Representing a camera mathematically can be a bit tricky, especially if you want to represent many aspects of the camera. In this post, I will begin a discussion of the linear pinhole camera model. This is the first in a series of posts on camera representation; at the end of this series, we will have completely walked through the derivation of a linear system that describes how a point in the 3D world projects to a point on the 2D image plane.

## Homogenous Coordinates

Before we can go any further, we need to discuss *homogenous coordinates*, which is basically a linear algebra trick to simplify the writing of our equations. To convert a normal coordinate system to a homogenous coordinate system, an extra dimension must be added to every point in the system. This extra coordinate is simply a scalar multiple ($s_w$ here), so an (originally 3D) world point would be $\mathbf{X}_w= (s_w x_w, s_w y_w, s_w z_w, s_w)^T= s_w ( x_w, y_w, z_w, 1)^T$ in homogenous coordinates.

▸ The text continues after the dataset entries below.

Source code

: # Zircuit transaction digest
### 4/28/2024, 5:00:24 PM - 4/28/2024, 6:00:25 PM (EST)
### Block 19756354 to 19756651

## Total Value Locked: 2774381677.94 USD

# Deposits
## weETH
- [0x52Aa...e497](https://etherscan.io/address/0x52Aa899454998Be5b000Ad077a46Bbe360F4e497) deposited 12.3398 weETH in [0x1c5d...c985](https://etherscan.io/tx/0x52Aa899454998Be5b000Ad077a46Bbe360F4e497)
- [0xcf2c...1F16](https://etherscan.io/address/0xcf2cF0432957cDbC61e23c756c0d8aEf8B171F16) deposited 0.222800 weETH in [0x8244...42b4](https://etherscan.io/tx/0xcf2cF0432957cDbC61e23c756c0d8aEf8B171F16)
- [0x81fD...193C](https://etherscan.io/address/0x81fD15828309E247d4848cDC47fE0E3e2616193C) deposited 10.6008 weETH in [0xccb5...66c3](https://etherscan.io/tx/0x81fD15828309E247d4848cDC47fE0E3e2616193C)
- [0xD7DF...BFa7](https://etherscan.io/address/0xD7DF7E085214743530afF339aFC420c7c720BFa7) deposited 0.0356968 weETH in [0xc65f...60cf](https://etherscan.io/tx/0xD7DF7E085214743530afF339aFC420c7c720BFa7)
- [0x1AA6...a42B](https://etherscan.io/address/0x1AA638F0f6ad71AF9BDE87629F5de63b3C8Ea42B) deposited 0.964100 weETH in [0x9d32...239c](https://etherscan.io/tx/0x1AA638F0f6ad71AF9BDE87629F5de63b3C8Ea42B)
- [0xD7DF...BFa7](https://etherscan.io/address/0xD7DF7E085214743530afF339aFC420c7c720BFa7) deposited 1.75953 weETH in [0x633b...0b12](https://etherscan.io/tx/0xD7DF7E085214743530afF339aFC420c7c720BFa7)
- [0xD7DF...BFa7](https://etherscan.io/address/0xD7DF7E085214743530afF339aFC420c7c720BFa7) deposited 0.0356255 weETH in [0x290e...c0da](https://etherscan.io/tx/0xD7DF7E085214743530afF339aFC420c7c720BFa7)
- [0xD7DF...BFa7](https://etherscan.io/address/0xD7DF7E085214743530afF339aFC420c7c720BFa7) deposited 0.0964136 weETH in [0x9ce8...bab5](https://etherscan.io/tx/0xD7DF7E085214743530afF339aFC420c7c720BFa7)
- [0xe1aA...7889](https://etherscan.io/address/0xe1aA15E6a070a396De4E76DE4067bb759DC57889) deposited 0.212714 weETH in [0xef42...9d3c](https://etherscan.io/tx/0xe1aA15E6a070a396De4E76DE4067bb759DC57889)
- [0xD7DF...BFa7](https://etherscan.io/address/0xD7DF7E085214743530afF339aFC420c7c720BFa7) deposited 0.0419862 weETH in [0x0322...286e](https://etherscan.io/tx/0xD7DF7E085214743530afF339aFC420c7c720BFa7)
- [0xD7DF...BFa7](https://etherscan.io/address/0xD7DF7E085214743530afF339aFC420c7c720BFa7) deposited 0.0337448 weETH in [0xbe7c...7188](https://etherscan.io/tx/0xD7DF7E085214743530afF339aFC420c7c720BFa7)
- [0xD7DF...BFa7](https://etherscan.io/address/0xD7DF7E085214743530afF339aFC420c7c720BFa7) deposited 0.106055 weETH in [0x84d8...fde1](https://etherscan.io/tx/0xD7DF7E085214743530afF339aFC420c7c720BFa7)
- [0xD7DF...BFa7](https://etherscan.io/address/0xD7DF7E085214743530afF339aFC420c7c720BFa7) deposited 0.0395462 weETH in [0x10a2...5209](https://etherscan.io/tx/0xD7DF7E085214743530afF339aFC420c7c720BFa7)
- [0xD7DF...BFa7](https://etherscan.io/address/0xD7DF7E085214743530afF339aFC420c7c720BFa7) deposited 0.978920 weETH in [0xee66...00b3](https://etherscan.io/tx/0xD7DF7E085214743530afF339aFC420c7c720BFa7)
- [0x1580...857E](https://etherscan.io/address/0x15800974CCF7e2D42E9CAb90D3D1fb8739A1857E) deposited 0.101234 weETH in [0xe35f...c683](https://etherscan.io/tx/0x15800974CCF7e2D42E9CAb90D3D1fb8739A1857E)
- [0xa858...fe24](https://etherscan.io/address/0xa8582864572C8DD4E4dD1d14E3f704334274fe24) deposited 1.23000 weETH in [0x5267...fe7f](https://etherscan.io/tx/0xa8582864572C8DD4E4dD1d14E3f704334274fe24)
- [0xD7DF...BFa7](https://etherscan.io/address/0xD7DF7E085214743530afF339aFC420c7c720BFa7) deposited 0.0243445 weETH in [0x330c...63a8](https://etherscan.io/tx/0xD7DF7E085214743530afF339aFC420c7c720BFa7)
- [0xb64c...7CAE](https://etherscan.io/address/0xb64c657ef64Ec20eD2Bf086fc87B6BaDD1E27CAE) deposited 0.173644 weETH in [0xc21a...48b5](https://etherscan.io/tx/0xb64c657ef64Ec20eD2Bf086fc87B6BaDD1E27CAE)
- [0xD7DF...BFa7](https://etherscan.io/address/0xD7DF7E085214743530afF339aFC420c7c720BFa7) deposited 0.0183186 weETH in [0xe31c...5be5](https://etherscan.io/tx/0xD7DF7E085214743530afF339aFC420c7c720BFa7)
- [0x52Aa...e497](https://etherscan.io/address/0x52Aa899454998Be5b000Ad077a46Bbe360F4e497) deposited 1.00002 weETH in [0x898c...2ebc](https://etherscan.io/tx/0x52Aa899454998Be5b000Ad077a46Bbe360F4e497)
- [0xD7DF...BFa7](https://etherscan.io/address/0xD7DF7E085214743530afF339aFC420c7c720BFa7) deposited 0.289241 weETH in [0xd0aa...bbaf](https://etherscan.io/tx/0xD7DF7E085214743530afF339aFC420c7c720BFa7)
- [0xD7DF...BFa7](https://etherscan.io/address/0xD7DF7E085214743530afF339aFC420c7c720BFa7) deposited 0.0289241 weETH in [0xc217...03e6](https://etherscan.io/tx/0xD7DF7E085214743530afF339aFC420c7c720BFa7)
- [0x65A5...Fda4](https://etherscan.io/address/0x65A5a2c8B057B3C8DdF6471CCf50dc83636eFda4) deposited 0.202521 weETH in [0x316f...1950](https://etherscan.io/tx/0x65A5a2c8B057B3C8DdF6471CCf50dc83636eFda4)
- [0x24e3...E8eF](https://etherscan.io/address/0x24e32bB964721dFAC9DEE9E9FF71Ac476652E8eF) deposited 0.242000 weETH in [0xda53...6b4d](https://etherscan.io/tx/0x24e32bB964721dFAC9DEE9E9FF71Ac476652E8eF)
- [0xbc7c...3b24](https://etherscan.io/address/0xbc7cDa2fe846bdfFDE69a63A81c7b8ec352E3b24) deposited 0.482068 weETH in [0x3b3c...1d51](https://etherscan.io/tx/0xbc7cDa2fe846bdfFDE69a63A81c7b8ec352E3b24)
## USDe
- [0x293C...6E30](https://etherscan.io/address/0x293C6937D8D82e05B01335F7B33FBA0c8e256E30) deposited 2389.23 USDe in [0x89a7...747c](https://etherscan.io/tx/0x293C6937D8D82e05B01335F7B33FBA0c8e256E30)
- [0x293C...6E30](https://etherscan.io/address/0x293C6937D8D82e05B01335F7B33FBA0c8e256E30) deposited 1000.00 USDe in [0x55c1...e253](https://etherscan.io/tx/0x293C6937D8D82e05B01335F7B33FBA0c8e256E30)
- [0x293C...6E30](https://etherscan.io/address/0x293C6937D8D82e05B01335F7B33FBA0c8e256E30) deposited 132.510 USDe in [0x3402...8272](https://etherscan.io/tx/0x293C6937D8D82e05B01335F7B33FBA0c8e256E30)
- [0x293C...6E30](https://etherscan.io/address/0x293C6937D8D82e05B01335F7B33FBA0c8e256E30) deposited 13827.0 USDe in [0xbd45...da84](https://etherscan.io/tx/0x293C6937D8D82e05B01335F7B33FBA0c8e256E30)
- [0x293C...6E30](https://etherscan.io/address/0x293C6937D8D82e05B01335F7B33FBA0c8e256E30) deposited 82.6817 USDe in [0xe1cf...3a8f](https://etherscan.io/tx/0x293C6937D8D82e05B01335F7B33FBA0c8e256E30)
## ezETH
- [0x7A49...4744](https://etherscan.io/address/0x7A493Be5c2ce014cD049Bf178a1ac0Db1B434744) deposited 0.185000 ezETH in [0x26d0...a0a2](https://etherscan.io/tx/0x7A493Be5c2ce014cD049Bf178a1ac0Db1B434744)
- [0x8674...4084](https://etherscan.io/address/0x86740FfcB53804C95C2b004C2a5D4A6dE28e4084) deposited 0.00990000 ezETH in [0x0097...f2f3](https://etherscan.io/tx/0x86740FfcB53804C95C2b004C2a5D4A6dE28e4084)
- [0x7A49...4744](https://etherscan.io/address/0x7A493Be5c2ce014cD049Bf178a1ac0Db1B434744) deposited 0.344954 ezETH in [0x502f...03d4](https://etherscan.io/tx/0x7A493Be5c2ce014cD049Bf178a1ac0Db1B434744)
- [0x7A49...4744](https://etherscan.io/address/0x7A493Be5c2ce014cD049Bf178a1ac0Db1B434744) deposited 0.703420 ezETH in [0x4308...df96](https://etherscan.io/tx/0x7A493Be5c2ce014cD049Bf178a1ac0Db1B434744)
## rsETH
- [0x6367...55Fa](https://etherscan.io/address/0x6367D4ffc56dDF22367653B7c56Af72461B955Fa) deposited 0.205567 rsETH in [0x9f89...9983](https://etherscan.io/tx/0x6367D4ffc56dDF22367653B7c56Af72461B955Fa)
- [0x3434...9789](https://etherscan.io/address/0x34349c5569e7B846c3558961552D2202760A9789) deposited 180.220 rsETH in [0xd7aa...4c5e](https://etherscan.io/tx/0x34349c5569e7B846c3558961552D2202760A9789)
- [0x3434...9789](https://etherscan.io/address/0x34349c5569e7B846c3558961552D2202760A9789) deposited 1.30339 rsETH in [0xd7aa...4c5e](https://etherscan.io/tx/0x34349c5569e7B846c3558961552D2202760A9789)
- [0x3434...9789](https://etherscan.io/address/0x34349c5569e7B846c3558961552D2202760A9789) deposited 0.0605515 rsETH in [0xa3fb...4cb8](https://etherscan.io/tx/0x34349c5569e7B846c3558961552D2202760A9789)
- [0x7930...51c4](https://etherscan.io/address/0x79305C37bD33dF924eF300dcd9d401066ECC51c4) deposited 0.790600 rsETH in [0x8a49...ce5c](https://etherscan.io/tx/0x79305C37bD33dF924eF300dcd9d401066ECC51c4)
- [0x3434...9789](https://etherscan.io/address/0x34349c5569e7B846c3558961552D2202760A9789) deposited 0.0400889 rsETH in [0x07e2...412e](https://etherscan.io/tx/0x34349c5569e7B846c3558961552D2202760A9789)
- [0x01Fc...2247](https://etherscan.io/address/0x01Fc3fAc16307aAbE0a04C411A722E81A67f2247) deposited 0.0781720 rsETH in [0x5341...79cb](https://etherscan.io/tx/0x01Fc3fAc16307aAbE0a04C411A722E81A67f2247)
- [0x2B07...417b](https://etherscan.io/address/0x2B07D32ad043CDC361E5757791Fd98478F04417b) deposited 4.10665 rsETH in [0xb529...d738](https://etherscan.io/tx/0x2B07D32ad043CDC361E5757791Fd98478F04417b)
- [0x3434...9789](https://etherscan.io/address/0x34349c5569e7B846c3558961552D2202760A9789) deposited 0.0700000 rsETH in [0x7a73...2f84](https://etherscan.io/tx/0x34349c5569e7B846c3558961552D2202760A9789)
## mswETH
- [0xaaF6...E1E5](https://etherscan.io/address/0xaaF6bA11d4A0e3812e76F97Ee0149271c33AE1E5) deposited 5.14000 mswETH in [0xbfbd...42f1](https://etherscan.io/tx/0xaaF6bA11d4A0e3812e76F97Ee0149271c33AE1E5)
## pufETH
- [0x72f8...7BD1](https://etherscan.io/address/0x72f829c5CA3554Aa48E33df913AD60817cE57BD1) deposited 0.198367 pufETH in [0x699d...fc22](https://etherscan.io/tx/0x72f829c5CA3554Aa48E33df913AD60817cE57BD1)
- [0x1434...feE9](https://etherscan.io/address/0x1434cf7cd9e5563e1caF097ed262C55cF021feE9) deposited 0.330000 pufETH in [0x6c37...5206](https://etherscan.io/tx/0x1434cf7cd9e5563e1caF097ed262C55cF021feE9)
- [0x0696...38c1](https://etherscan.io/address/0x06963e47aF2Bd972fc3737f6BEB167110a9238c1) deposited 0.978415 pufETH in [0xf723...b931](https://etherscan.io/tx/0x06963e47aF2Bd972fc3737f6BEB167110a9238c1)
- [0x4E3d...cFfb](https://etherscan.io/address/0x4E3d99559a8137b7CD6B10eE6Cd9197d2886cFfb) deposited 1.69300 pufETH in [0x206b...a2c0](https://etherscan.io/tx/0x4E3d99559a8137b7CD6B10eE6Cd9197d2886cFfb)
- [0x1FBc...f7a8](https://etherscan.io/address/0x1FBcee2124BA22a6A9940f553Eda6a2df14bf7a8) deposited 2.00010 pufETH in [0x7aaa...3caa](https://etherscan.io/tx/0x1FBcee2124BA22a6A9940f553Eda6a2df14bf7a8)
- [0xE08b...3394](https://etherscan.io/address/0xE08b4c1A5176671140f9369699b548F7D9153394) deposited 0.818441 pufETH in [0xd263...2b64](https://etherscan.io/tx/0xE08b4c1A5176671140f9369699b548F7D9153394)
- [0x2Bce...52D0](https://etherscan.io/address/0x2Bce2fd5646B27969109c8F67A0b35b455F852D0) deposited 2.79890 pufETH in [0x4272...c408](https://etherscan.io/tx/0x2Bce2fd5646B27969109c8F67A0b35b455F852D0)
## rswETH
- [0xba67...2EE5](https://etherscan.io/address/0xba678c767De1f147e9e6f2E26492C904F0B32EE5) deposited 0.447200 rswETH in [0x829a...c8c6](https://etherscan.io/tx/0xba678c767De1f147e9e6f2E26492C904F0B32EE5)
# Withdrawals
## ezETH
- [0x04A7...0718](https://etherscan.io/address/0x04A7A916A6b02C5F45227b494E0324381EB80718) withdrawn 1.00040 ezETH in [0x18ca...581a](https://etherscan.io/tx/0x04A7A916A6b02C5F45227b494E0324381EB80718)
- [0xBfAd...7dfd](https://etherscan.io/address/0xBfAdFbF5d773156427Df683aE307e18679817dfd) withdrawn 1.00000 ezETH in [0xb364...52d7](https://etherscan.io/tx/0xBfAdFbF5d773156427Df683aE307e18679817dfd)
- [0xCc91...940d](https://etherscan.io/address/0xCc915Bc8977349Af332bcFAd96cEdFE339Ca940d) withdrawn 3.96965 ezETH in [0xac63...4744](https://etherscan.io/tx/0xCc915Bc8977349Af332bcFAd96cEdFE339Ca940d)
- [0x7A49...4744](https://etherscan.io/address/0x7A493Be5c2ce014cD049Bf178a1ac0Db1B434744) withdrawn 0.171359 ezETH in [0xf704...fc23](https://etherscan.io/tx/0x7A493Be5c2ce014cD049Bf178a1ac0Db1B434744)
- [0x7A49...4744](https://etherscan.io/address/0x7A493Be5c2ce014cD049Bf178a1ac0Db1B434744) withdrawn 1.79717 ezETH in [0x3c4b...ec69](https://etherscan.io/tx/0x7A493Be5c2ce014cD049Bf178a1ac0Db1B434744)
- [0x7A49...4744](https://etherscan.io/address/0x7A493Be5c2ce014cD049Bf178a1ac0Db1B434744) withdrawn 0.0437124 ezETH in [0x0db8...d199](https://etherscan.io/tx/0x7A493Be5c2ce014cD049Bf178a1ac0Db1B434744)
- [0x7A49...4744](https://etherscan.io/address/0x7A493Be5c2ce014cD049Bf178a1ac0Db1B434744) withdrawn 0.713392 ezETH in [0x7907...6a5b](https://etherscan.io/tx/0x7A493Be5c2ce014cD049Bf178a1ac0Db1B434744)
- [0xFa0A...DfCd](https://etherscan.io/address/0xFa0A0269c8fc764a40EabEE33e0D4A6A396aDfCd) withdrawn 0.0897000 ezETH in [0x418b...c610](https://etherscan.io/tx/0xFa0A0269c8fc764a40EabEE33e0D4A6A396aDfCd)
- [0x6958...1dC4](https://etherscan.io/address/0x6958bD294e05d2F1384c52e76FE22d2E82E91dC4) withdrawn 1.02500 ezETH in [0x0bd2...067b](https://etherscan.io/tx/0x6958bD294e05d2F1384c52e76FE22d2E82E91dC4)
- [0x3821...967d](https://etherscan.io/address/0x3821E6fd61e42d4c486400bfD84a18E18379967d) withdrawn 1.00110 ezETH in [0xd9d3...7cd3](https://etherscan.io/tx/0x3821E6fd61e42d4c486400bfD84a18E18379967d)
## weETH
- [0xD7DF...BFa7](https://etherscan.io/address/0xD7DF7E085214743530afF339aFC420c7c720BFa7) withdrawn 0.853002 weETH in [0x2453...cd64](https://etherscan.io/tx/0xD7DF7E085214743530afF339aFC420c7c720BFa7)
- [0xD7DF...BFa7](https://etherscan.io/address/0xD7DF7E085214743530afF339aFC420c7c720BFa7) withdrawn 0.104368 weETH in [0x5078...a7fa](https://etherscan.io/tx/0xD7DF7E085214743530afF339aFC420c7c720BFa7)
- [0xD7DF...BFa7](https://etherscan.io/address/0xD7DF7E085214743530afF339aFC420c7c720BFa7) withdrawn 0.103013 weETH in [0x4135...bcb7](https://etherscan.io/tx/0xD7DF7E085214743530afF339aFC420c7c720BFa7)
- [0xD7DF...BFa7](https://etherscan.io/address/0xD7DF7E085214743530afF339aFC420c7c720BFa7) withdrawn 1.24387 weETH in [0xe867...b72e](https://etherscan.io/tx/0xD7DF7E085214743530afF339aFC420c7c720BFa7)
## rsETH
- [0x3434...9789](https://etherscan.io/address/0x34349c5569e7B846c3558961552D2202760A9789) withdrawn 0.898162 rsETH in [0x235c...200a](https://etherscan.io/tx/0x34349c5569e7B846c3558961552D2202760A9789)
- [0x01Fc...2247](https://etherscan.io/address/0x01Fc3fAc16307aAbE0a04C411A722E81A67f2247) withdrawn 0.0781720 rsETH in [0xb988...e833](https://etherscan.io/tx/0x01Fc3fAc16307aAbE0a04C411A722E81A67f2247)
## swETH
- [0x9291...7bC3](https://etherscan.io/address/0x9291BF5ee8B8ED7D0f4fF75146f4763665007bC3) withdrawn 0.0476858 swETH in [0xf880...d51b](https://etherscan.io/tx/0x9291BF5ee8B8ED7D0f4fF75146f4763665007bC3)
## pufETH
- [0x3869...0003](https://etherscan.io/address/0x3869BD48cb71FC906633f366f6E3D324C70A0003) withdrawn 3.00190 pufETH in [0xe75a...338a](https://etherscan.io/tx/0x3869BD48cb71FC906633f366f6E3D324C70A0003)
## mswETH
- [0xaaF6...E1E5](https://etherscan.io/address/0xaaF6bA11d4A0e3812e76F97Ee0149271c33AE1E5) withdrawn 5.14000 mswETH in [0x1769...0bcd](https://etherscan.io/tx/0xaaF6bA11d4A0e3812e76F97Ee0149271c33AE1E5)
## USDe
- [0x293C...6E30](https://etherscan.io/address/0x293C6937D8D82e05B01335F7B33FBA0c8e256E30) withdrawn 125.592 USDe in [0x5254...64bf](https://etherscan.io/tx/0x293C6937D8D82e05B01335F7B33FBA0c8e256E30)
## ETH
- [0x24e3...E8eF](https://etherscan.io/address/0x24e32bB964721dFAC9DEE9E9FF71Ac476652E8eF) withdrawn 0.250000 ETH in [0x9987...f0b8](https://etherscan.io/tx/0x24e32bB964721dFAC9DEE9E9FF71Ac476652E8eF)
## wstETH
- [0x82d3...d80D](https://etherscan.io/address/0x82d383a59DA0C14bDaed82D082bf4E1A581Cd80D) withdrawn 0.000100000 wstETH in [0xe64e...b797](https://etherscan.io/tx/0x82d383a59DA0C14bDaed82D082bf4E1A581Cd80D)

Similarly, an (originally 2D) image point will then be $\mathbf{X}_i= (s_i x_i, s_i y_i, s_i)^T= s_i (x_i, y_i, 1)^T$ in homogenous coordinates.

It is important to note that in homogenous coordinates, the value of the scalar multiple ($s_w$ and $s_i$ above) does not matter, since it can simply be divided out of the point. It just cannot be zero in most circumstances. For example,

$$\frac{1}{s_i}\mathbf{X}_i= \frac{1}{s_i} \left[ \begin{array}{c}s_i x_i \\ s_i y_i \\ s_i \end{array}\right]= \left[ \begin{array}{c} x_i \\ y_i \\ 1 \end{array}\right].$$

## The Simplest Pinhole Camera

Using homogenous coordinates, we will now build a mathematical description of a camera. The mathematical description of the camera is a set of linear equations that translate a world point $\mathbf{X}_w$ into an image point $\mathbf{X}_i$. Since the homogenous world point is 4 dimensional and the homogenous image point is 3 dimensional, the overall transformation can be described by the $3 \times 4$ *projection matrix* $\mathbf{P}$. The projection from the world point to its corresponding image point can then be written as $\mathbf{X}_i= \mathbf{P} \mathbf{X}_w$.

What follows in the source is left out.